Can anybody help me?... :-)
 
***Hangs head in shame***

Sorry people. My table is fine. Somehow, my one-to-many join got changed. I don't how, when, or why, but the form was unable to display the record becuase it wasn't in the recordset! the comboBox runs a slightly different query and so that's it was acting like it was available.

I feel like such a spaz.

Maybe I'll come back with a real issue in the future...
 
I have a table called 'projects'. This table has an autonumber field (you know where this is going, huh?) that serves as the primary key for the table. I realize that this is a big no-no now. Please go easy on me... :-)

There's nothing wrong with using an autonumber field as the primary key, in some cases it's unavoidable.

Glad you got your other problem sorted.
 
Serious Table Problem

Well, if you've been following this short little thread, you'll find that I thought I was okay. Between yesterday afternoon and last night, my database has corrupted. I've managed to recover my phsyical data (from the corrupt db) and most of my VBA code from a backup.

Here's the thing. As stated in my first post, I've been using the autonumber fields as my primary keys. My db ahs around 52000 total records... all of which are dependant on one autonumber field or another. When I recovered the data from the corrupt db, I pasted it into a new db. Access doesn't allow you to paste the actual value of the autonumber fields into another autonumber field.
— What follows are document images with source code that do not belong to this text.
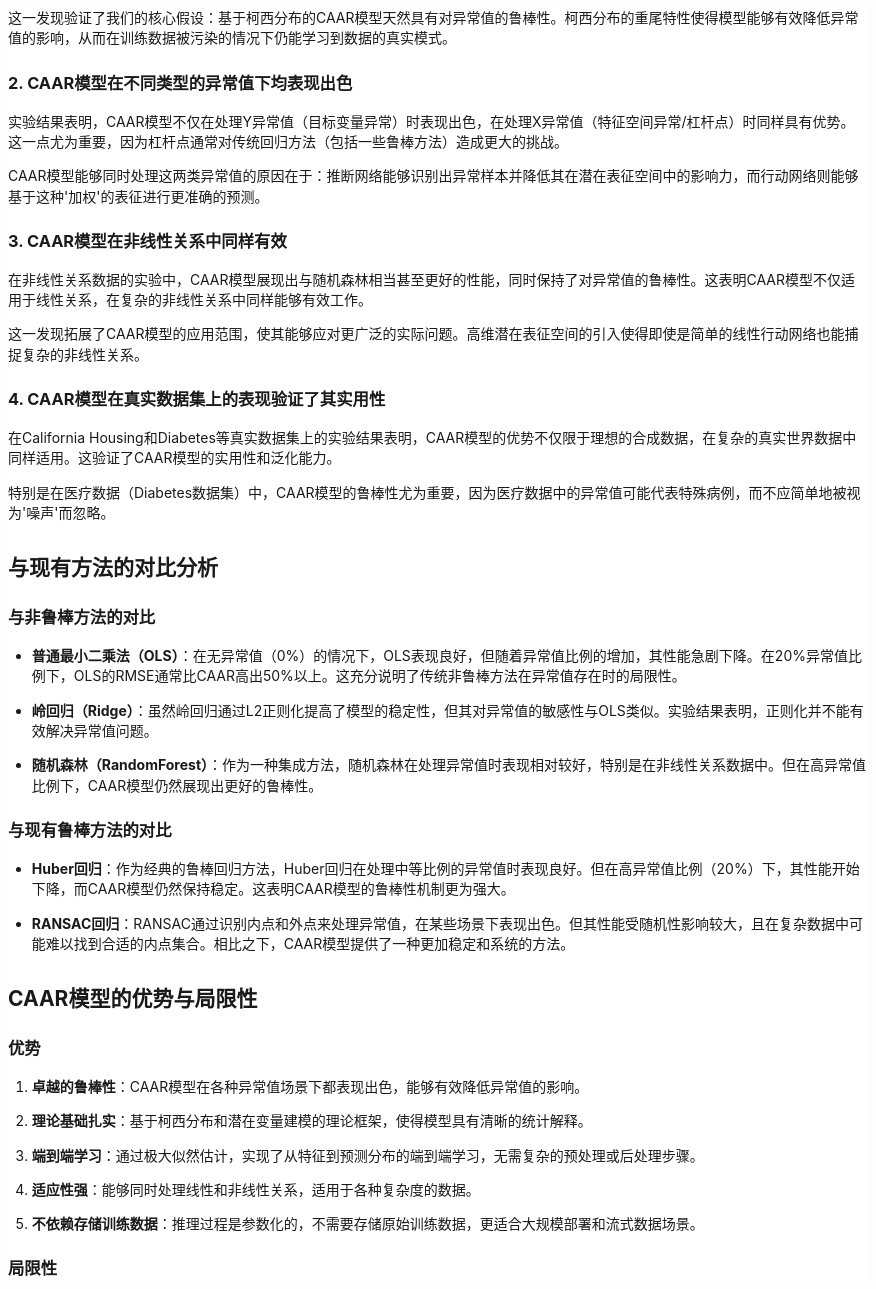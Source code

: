 这一发现验证了我们的核心假设：基于柯西分布的CAAR模型天然具有对异常值的鲁棒性。柯西分布的重尾特性使得模型能够有效降低异常值的影响，从而在训练数据被污染的情况下仍能学习到数据的真实模式。

### 2. CAAR模型在不同类型的异常值下均表现出色

实验结果表明，CAAR模型不仅在处理Y异常值（目标变量异常）时表现出色，在处理X异常值（特征空间异常/杠杆点）时同样具有优势。这一点尤为重要，因为杠杆点通常对传统回归方法（包括一些鲁棒方法）造成更大的挑战。

CAAR模型能够同时处理这两类异常值的原因在于：推断网络能够识别出异常样本并降低其在潜在表征空间中的影响力，而行动网络则能够基于这种'加权'的表征进行更准确的预测。

### 3. CAAR模型在非线性关系中同样有效

在非线性关系数据的实验中，CAAR模型展现出与随机森林相当甚至更好的性能，同时保持了对异常值的鲁棒性。这表明CAAR模型不仅适用于线性关系，在复杂的非线性关系中同样能够有效工作。

这一发现拓展了CAAR模型的应用范围，使其能够应对更广泛的实际问题。高维潜在表征空间的引入使得即使是简单的线性行动网络也能捕捉复杂的非线性关系。

### 4. CAAR模型在真实数据集上的表现验证了其实用性

在California Housing和Diabetes等真实数据集上的实验结果表明，CAAR模型的优势不仅限于理想的合成数据，在复杂的真实世界数据中同样适用。这验证了CAAR模型的实用性和泛化能力。

特别是在医疗数据（Diabetes数据集）中，CAAR模型的鲁棒性尤为重要，因为医疗数据中的异常值可能代表特殊病例，而不应简单地被视为'噪声'而忽略。

## 与现有方法的对比分析

### 与非鲁棒方法的对比

- **普通最小二乘法（OLS）**：在无异常值（0%）的情况下，OLS表现良好，但随着异常值比例的增加，其性能急剧下降。在20%异常值比例下，OLS的RMSE通常比CAAR高出50%以上。这充分说明了传统非鲁棒方法在异常值存在时的局限性。

- **岭回归（Ridge）**：虽然岭回归通过L2正则化提高了模型的稳定性，但其对异常值的敏感性与OLS类似。实验结果表明，正则化并不能有效解决异常值问题。

- **随机森林（RandomForest）**：作为一种集成方法，随机森林在处理异常值时表现相对较好，特别是在非线性关系数据中。但在高异常值比例下，CAAR模型仍然展现出更好的鲁棒性。

### 与现有鲁棒方法的对比

- **Huber回归**：作为经典的鲁棒回归方法，Huber回归在处理中等比例的异常值时表现良好。但在高异常值比例（20%）下，其性能开始下降，而CAAR模型仍然保持稳定。这表明CAAR模型的鲁棒性机制更为强大。

- **RANSAC回归**：RANSAC通过识别内点和外点来处理异常值，在某些场景下表现出色。但其性能受随机性影响较大，且在复杂数据中可能难以找到合适的内点集合。相比之下，CAAR模型提供了一种更加稳定和系统的方法。

## CAAR模型的优势与局限性

### 优势

1. **卓越的鲁棒性**：CAAR模型在各种异常值场景下都表现出色，能够有效降低异常值的影响。

2. **理论基础扎实**：基于柯西分布和潜在变量建模的理论框架，使得模型具有清晰的统计解释。

3. **端到端学习**：通过极大似然估计，实现了从特征到预测分布的端到端学习，无需复杂的预处理或后处理步骤。

4. **适应性强**：能够同时处理线性和非线性关系，适用于各种复杂度的数据。

5. **不依赖存储训练数据**：推理过程是参数化的，不需要存储原始训练数据，更适合大规模部署和流式数据场景。

### 局限性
I had to paste them into a number field so that I could retain my keys.

I'm able to access all the recovered data just fine. But I will not be able to add new records now, without programmatically entering a value into the primary key field. I'm just not sure of the best way to do that.

Does anyone know of a way to somehow force the autonumber field to accept my values. How about an access db recovery utility. when/if the utility recovers the data (which it shold be able to, since I could), will it reconstruct the table as it was? will it be a true recovery, or just a glorified copy and paste...

I'm screwed guys. :-) Please help...

Kevin
 
Corrupted Autonumber in main table of a one to many relationship.

if the autonumber becomes corrupted then
1 copy the database
2) rename PK to oldPK, and convert to number
3) rename FK (in many table) to OldFK
4) add new PK (autonumber) to main table

5) create a query linked on the old PK/FK
6) convert to an Update query and set the new FK to the new PK

I hope you do not use the autonumber on any documents if so then concider converting the PK to a number and use a function (see forum) to increment each time a record is added
 
thanks dennisk. i'll give that a go. I was afraid that something like that would be my only option. i wasn't really sure of the best way to do it. A query sounds good though. it'll definately work. i was just dreading having to go that route because i have so many tables. how do other ACCESSers avoid this? or maybe they don't?
 
dennisk, thanks for the advice. i wasn't looking forward to the exercise, but it wasn't that bad. once i got i the groove, the conversions went quickly. i'd say almost 2 hours. not bad all things considered. I think it was good to do anyway. Now all I need to do is recover the VBA code from the corrupt db. I had backups of most of it. I just didn't get a chance to backup before the crash and burn. any advice on that?
 
KJCMAS,
I've never has to recover code, however have you tried opening your db in word. much is displayed as non printable characters but you can still see plain text and you might spot your code infact you could search for sub or function and see what turns up.